I shouldn't have the face. And everybody'd ask where we was bound, and I'd--I'd be so--so mortified and--and--why, I'd act like a reg'lar--er--er--domicile that had run away from the Idiots' Home. No, no, no! I couldn't."

Mr. Hammond thought it over. Then he said:

"See here, Hannah, I cal'late we can fix that. We'll start in the night, after all hands have gone to bed. I'll sneak out about quarter to twelve and borrow Thankful's horse and buggy out of her barn. I know where she keeps the key. I'll be ready here at twelve prompt--or not here, maybe, but down in the hollow back of your henhouse. You must be there and we'll drive over to Trumet--"

"Trumet! Why, Caleb Hammond, I know everybody in Trumet well's I do here. And gettin' to Trumet at three o'clock in the mornin' would be--"

"Then we won't go to Trumet. We'll go to Bayport. It's quite a trip, but that's all the better 'cause we won't make Bayport till daylight. Then we'll hunt up a parson to marry us and come back here and tell folks when we get good and ready. Thankful'll miss the horse and team, I cal'late, but I'll fix that; I'll leave a note sayin' I took the critter, bein' called away on business."

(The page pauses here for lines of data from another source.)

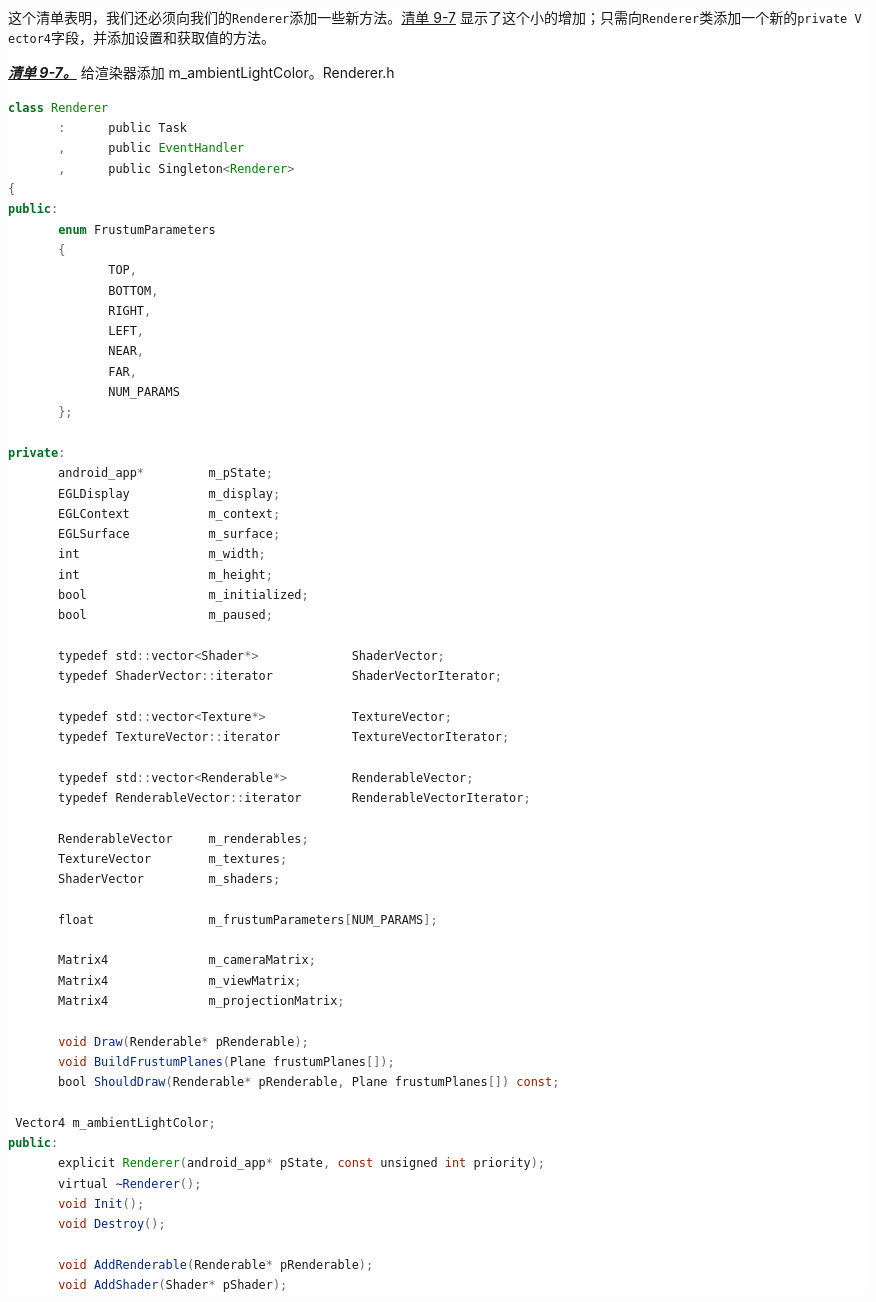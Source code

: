 这个清单表明，我们还必须向我们的`Renderer`添加一些新方法。[清单 9-7](#list7) 显示了这个小的增加；只需向`Renderer`类添加一个新的`private Vector4`字段，并添加设置和获取值的方法。

[***清单 9-7。***](#_list7) 给渲染器添加 m_ambientLightColor。Renderer.h

```java
class Renderer
       :      public Task
       ,      public EventHandler
       ,      public Singleton<Renderer>
{
public:
       enum FrustumParameters
       {
              TOP,
              BOTTOM,
              RIGHT,
              LEFT,
              NEAR,
              FAR,
              NUM_PARAMS
       };

private:
       android_app*         m_pState;
       EGLDisplay           m_display;
       EGLContext           m_context;
       EGLSurface           m_surface;
       int                  m_width;
       int                  m_height;
       bool                 m_initialized;
       bool                 m_paused;

       typedef std::vector<Shader*>             ShaderVector;
       typedef ShaderVector::iterator           ShaderVectorIterator;

       typedef std::vector<Texture*>            TextureVector;
       typedef TextureVector::iterator          TextureVectorIterator;

       typedef std::vector<Renderable*>         RenderableVector;
       typedef RenderableVector::iterator       RenderableVectorIterator;

       RenderableVector     m_renderables;
       TextureVector        m_textures;
       ShaderVector         m_shaders;

       float                m_frustumParameters[NUM_PARAMS];

       Matrix4              m_cameraMatrix;
       Matrix4              m_viewMatrix;
       Matrix4              m_projectionMatrix;

       void Draw(Renderable* pRenderable);
       void BuildFrustumPlanes(Plane frustumPlanes[]);
       bool ShouldDraw(Renderable* pRenderable, Plane frustumPlanes[]) const;

 Vector4 m_ambientLightColor;
public:
       explicit Renderer(android_app* pState, const unsigned int priority);
       virtual ∼Renderer();
       void Init();
       void Destroy();

       void AddRenderable(Renderable* pRenderable);
       void AddShader(Shader* pShader);
```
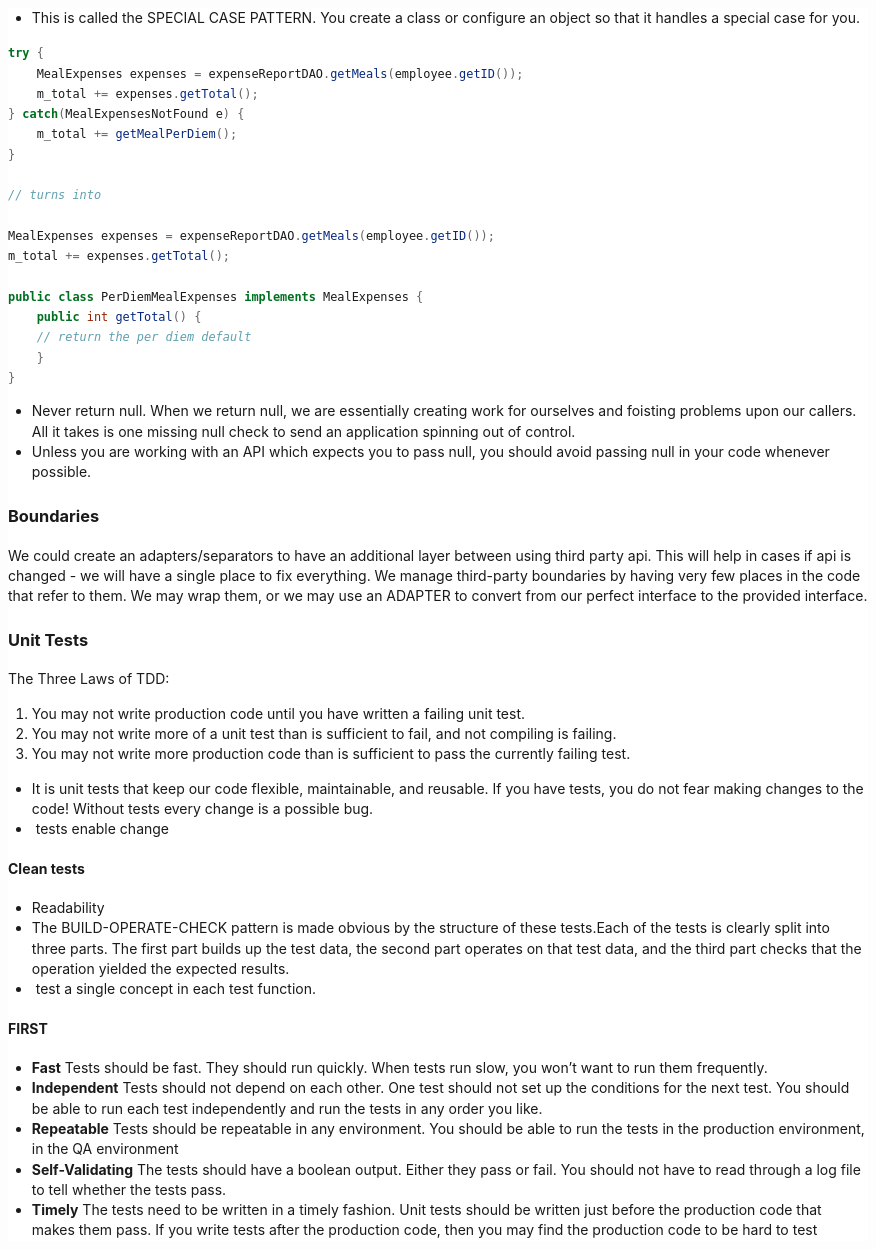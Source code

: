 - This is called the SPECIAL CASE PATTERN. You create a class or configure an object so that it handles a special case for you.
```java
try {
	MealExpenses expenses = expenseReportDAO.getMeals(employee.getID());
	m_total += expenses.getTotal();
} catch(MealExpensesNotFound e) {
	m_total += getMealPerDiem();
}

// turns into

MealExpenses expenses = expenseReportDAO.getMeals(employee.getID());
m_total += expenses.getTotal();

public class PerDiemMealExpenses implements MealExpenses {
	public int getTotal() {
	// return the per diem default
	}
}
```
- Never return null. When we return null, we are essentially creating work for ourselves and foisting problems upon our callers. All it takes is one missing null check to send an application spinning out of control.
- Unless you are working with an API which expects you to pass null, you should avoid passing null in your code whenever possible.
### Boundaries
We could create an adapters/separators to have an additional layer between using third party api. This will help in cases if api is changed - we will have a single place to fix everything. We manage third-party boundaries by having very few places in the code that refer to them. We may wrap them, or we may use an ADAPTER to convert from our perfect interface to the provided interface.
### Unit Tests
The Three Laws of TDD:
1. You may not write production code until you have written a failing unit test.
2. You may not write more of a unit test than is sufficient to fail, and not compiling is failing.
3. You may not write more production code than is sufficient to pass the currently failing test.
- It is unit tests that keep our code flexible, maintainable, and reusable. If you have tests, you do not fear making changes to the code! Without tests every change is a possible bug.
-  tests enable change
#### Clean tests
- Readability
- The BUILD-OPERATE-CHECK pattern is made obvious by the structure of these tests.Each of the tests is clearly split into three parts. The first part builds up the test data, the second part operates on that test data, and the third part checks that the operation yielded the expected results.
-  test a single concept in each test function.
#### FIRST
- **Fast** Tests should be fast. They should run quickly. When tests run slow, you won’t want to run them frequently.
- **Independent** Tests should not depend on each other. One test should not set up the conditions for the next test. You should be able to run each test independently and run the tests in any order you like.
- **Repeatable** Tests should be repeatable in any environment. You should be able to run the tests in the production environment, in the QA environment
- **Self-Validating** The tests should have a boolean output. Either they pass or fail. You should not have to read through a log file to tell whether the tests pass.
- **Timely** The tests need to be written in a timely fashion. Unit tests should be written just before the production code that makes them pass. If you write tests after the production code, then you may find the production code to be hard to test
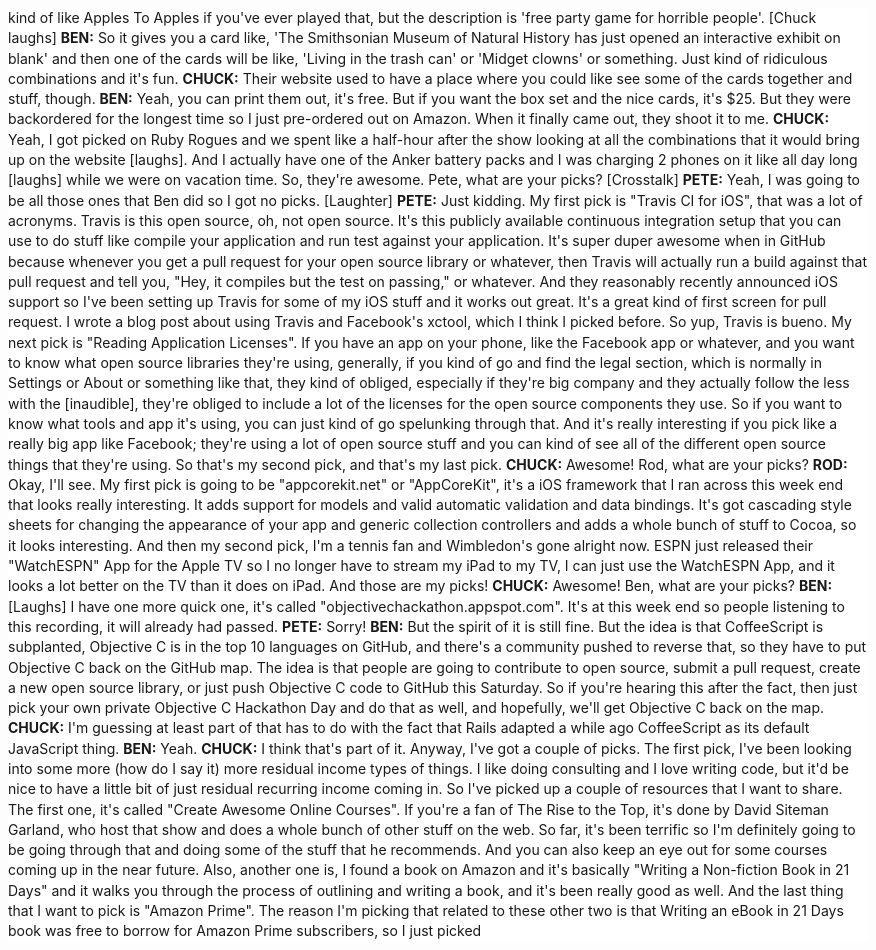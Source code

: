 kind of like Apples To Apples if you've ever played that, but the description is 'free party game for horrible people'. [Chuck laughs] **BEN:** So it gives you a card like, 'The Smithsonian Museum of Natural History has just opened an interactive exhibit on blank' and then one of the cards will be like, 'Living in the trash can' or 'Midget clowns' or something. Just kind of ridiculous combinations and it's fun. **CHUCK:** Their website used to have a place where you could like see some of the cards together and stuff, though. **BEN:** Yeah, you can print them out, it's free. But if you want the box set and the nice cards, it's $25. But they were backordered for the longest time so I just pre-ordered out on Amazon. When it finally came out, they shoot it to me. **CHUCK:** Yeah, I got picked on Ruby Rogues and we spent like a half-hour after the show looking at all the combinations that it would bring up on the website [laughs]. And I actually have one of the Anker battery packs and I was charging 2 phones on it like all day long [laughs] while we were on vacation time. So, they're awesome. Pete, what are your picks? [Crosstalk] **PETE:** Yeah, I was going to be all those ones that Ben did so I got no picks. [Laughter] **PETE:** Just kidding. My first pick is "Travis CI for iOS", that was a lot of acronyms. Travis is this open source, oh, not open source. It's this publicly available continuous integration setup that you can use to do stuff like compile your application and run test against your application. It's super duper awesome when in GitHub because whenever you get a pull request for your open source library or whatever, then Travis will actually run a build against that pull request and tell you, "Hey, it compiles but the test on passing," or whatever. And they reasonably recently announced iOS support so I've been setting up Travis for some of my iOS stuff and it works out great. It's a great kind of first screen for pull request. I wrote a blog post about using Travis and Facebook's xctool, which I think I picked before. So yup, Travis is bueno. My next pick is "Reading Application Licenses". If you have an app on your phone, like the Facebook app or whatever, and you want to know what open source libraries they're using, generally, if you kind of go and find the legal section, which is normally in Settings or About or something like that, they kind of obliged, especially if they're big company and they actually follow the less with the [inaudible], they're obliged to include a lot of the licenses for the open source components they use. So if you want to know what tools and app it's using, you can just kind of go spelunking through that. And it's really interesting if you pick like a really big app like Facebook; they're using a lot of open source stuff and you can kind of see all of the different open source things that they're using. So that's my second pick, and that's my last pick. **CHUCK:** Awesome! Rod, what are your picks? **ROD:** Okay, I'll see. My first pick is going to be "appcorekit.net" or "AppCoreKit", it's a iOS framework that I ran across this week end that looks really interesting. It adds support for models and valid automatic validation and data bindings. It's got cascading style sheets for changing the appearance of your app and generic collection controllers and adds a whole bunch of stuff to Cocoa, so it looks interesting. And then my second pick, I'm a tennis fan and Wimbledon's gone alright now. ESPN just released their "WatchESPN" App for the Apple TV so I no longer have to stream my iPad to my TV, I can just use the WatchESPN App, and it looks a lot better on the TV than it does on iPad. And those are my picks! **CHUCK:** Awesome! Ben, what are your picks? **BEN:** [Laughs] I have one more quick one, it's called "objectivechackathon.appspot.com". It's at this week end so people listening to this recording, it will already had passed. **PETE:** Sorry! **BEN:** But the spirit of it is still fine. But the idea is that CoffeeScript is subplanted, Objective C is in the top 10 languages on GitHub, and there's a community pushed to reverse that, so they have to put Objective C back on the GitHub map. The idea is that people are going to contribute to open source, submit a pull request, create a new open source library, or just push Objective C code to GitHub this Saturday. So if you're hearing this after the fact, then just pick your own private Objective C Hackathon Day and do that as well, and hopefully, we'll get Objective C back on the map. **CHUCK:** I'm guessing at least part of that has to do with the fact that Rails adapted a while ago CoffeeScript as its default JavaScript thing. **BEN:** Yeah. **CHUCK:** I think that's part of it. Anyway, I've got a couple of picks. The first pick, I've been looking into some more (how do I say it) more residual income types of things. I like doing consulting and I love writing code, but it'd be nice to have a little bit of just residual recurring income coming in. So I've picked up a couple of resources that I want to share. The first one, it's called "Create Awesome Online Courses". If you're a fan of The Rise to the Top, it's done by David Siteman Garland, who host that show and does a whole bunch of other stuff on the web. So far, it's been terrific so I'm definitely going to be going through that and doing some of the stuff that he recommends. And you can also keep an eye out for some courses coming up in the near future. Also, another one is, I found a book on Amazon and it's basically "Writing a Non-fiction Book in 21 Days" and it walks you through the process of outlining and writing a book, and it's been really good as well. And the last thing that I want to pick is "Amazon Prime". The reason I'm picking that related to these other two is that Writing an eBook in 21 Days book was free to borrow for Amazon Prime subscribers, so I just picked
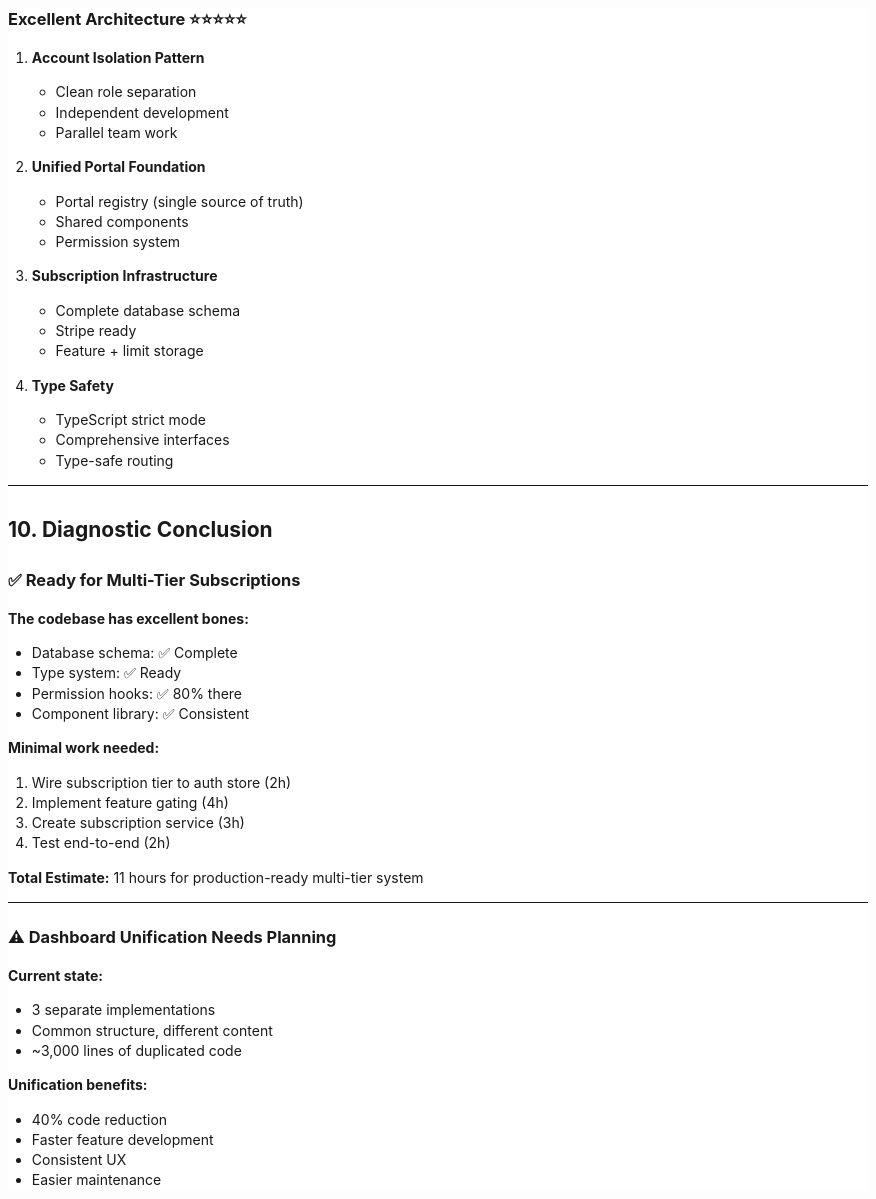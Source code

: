 ### Excellent Architecture ⭐⭐⭐⭐⭐

1. **Account Isolation Pattern**
   - Clean role separation
   - Independent development
   - Parallel team work

2. **Unified Portal Foundation**
   - Portal registry (single source of truth)
   - Shared components
   - Permission system

3. **Subscription Infrastructure**
   - Complete database schema
   - Stripe ready
   - Feature + limit storage

4. **Type Safety**
   - TypeScript strict mode
   - Comprehensive interfaces
   - Type-safe routing

---

## 10. Diagnostic Conclusion

### ✅ Ready for Multi-Tier Subscriptions

**The codebase has excellent bones:**
- Database schema: ✅ Complete
- Type system: ✅ Ready
- Permission hooks: ✅ 80% there
- Component library: ✅ Consistent

**Minimal work needed:**
1. Wire subscription tier to auth store (2h)
2. Implement feature gating (4h)
3. Create subscription service (3h)
4. Test end-to-end (2h)

**Total Estimate:** 11 hours for production-ready multi-tier system

---

### ⚠️ Dashboard Unification Needs Planning

**Current state:**
- 3 separate implementations
- Common structure, different content
- ~3,000 lines of duplicated code

**Unification benefits:**
- 40% code reduction
- Faster feature development
- Consistent UX
- Easier maintenance
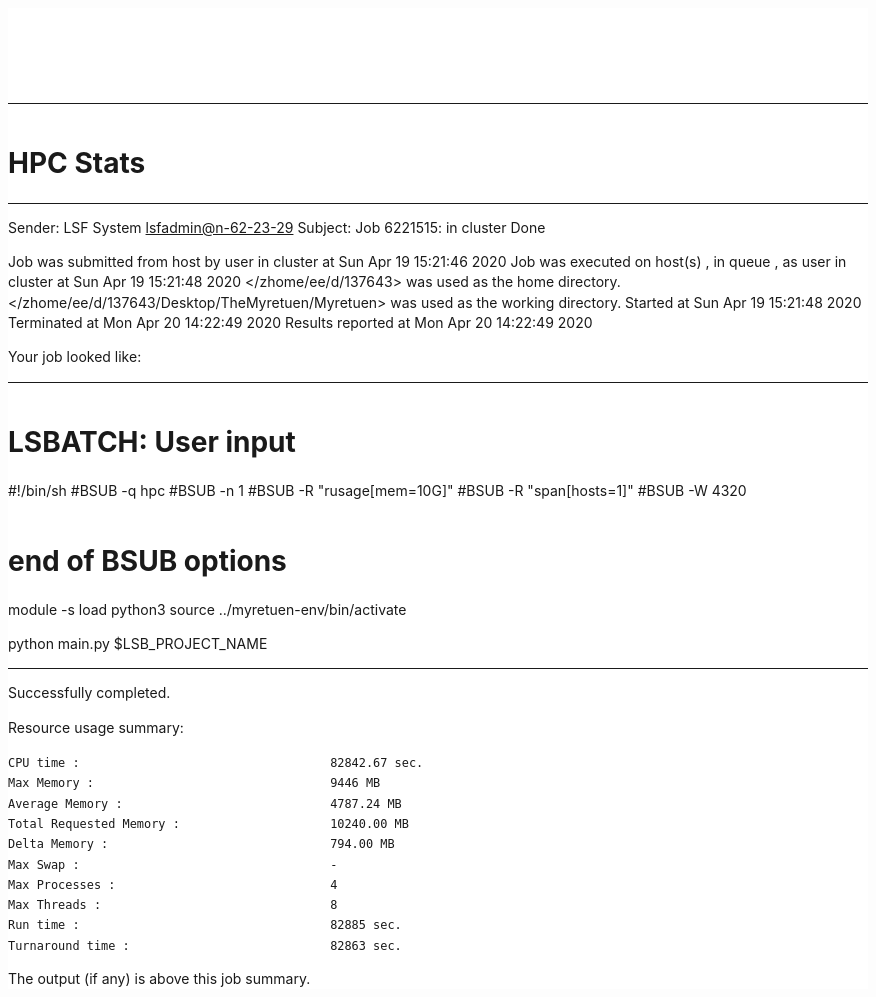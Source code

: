  <br /> 
 <br /> 
 <br /> 
 <br />

---------------------------------------------------------------------------------------------------------------------

# HPC Stats


------------------------------------------------------------
Sender: LSF System <lsfadmin@n-62-23-29>
Subject: Job 6221515: <NNAgent25000-memory> in cluster <dcc> Done

Job <NNAgent25000-memory> was submitted from host <n-62-27-21> by user <s183905> in cluster <dcc> at Sun Apr 19 15:21:46 2020
Job was executed on host(s) <n-62-23-29>, in queue <hpc>, as user <s183905> in cluster <dcc> at Sun Apr 19 15:21:48 2020
</zhome/ee/d/137643> was used as the home directory.
</zhome/ee/d/137643/Desktop/TheMyretuen/Myretuen> was used as the working directory.
Started at Sun Apr 19 15:21:48 2020
Terminated at Mon Apr 20 14:22:49 2020
Results reported at Mon Apr 20 14:22:49 2020

Your job looked like:

------------------------------------------------------------
# LSBATCH: User input
#!/bin/sh
#BSUB -q hpc
#BSUB -n 1
#BSUB -R "rusage[mem=10G]"
#BSUB -R "span[hosts=1]"
#BSUB -W 4320
# end of BSUB options

module -s load python3
source ../myretuen-env/bin/activate

python main.py $LSB_PROJECT_NAME


------------------------------------------------------------

Successfully completed.

Resource usage summary:

    CPU time :                                   82842.67 sec.
    Max Memory :                                 9446 MB
    Average Memory :                             4787.24 MB
    Total Requested Memory :                     10240.00 MB
    Delta Memory :                               794.00 MB
    Max Swap :                                   -
    Max Processes :                              4
    Max Threads :                                8
    Run time :                                   82885 sec.
    Turnaround time :                            82863 sec.

The output (if any) is above this job summary.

"Yes, but what will I tell Kenelm?"

"Don't tell him anything, the foolhead. Why, yes, you can leave a note sayin' you've gone up to the village, to the store or somethin', and that he must get his own breakfast 'cause you won't be back till after he's gone to work over to Thankful's. That'll fix it. By crimus! That'll fix it fine. Look here, Hannah Parker; I've set out to do this and, by crimus, I'm goin' to do it. Come on now; let's."

Caleb was, as has been said, "sot" in his ways. He was "sot" now, and although Hannah continued to protest and declare she could not do such a thing, she yielded at last. Mr. Hammond left the Parker cottage in a triumphant mood. He had won his point and that had pleased him for a time; then, as he began to ponder upon that point and its consequences his triumph changed to misgiving and doubt. He had had no idea, until that forenoon, of marrying again. His proposal had been made on impulse, on the spur of the moment. He was not sure that he wished to marry Hannah Parker. But he had pleaded and persuaded her into accepting him that very night. Even if he wished to back out, how could he--now? He was conscious of an uneasy feeling that, perhaps, he had made a fool of himself.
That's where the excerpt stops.